• [WHAT TO PRODUCE]: Could you find every line in the records below that contains the word "Delta" and copy it?

• [DATASET CONTENT]:
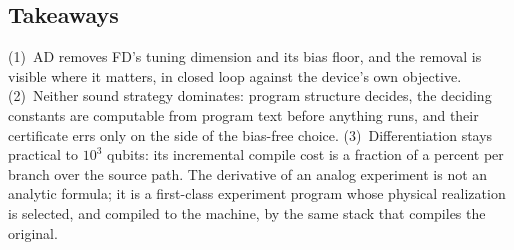 \subsection{Takeaways}
\label{sec:eval-takeaways}

(1)~AD removes FD's tuning dimension and its bias floor, and the removal
is visible where it matters, in closed loop against the device's own
objective. (2)~Neither sound strategy dominates: program structure decides,
the deciding constants are computable from program text before anything
runs, and their certificate errs only on the side of the bias-free choice.
(3)~Differentiation stays practical to $10^{3}$ qubits: its incremental
compile cost is a fraction of a percent per branch over the source path.
The derivative of an analog experiment is not an analytic formula; it is a
first-class experiment program whose physical realization is selected, and
compiled to the machine, by the same stack that compiles the original.
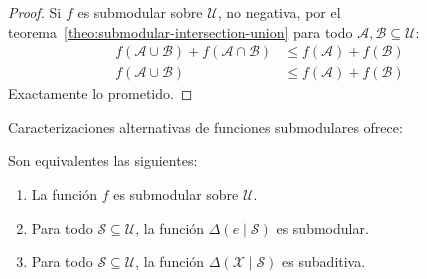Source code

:   \begin{proof}
    Si \(f\) es submodular sobre \(\mathscr{U}\),
    no negativa,
    por el teorema~\ref{theo:submodular-intersection-union}
    para todo \(\mathscr{A}, \mathscr{B} \subseteq \mathscr{U}\):
    \begin{align*}
      f(\mathscr{A} \cup \mathscr{B}) + f(\mathscr{A} \cap \mathscr{B})
        &\le f(\mathscr{A}) + f(\mathscr{B}) \\
      f(\mathscr{A} \cup \mathscr{B})
        &\le f(\mathscr{A}) + f(\mathscr{B})
    \end{align*}
    Exactamente lo prometido.
  \end{proof}
  Caracterizaciones alternativas de funciones submodulares
  ofrece:
  \begin{theorem}
    \label{theo:submodular-equivalent}
    Son equivalentes las siguientes:
    \begin{enumerate}[label = \roman*, ref = (\roman*)]
    \item
      \label{item:f-submodular}
      La función \(f\) es submodular sobre \(\mathscr{U}\).
    \item
      \label{item:marginal-submodular}
      Para todo \(\mathscr{S} \subseteq \mathscr{U}\),
      la función \(\Delta(e \mid \mathscr{S})\) es submodular.
    \item
      \label{item:marginal-subadditive}
      Para todo \(\mathscr{S} \subseteq \mathscr{U}\),
      la función \(\Delta(\mathscr{X} \mid \mathscr{S})\) es subaditiva.
    \end{enumerate}
  \end{theorem}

• [WRITTEN ANSWER]:
      la función \(\Delta(e \mid \mathscr{S})\) es submodular.
      la función \(\Delta(\mathscr{X} \mid \mathscr{S})\) es subaditiva.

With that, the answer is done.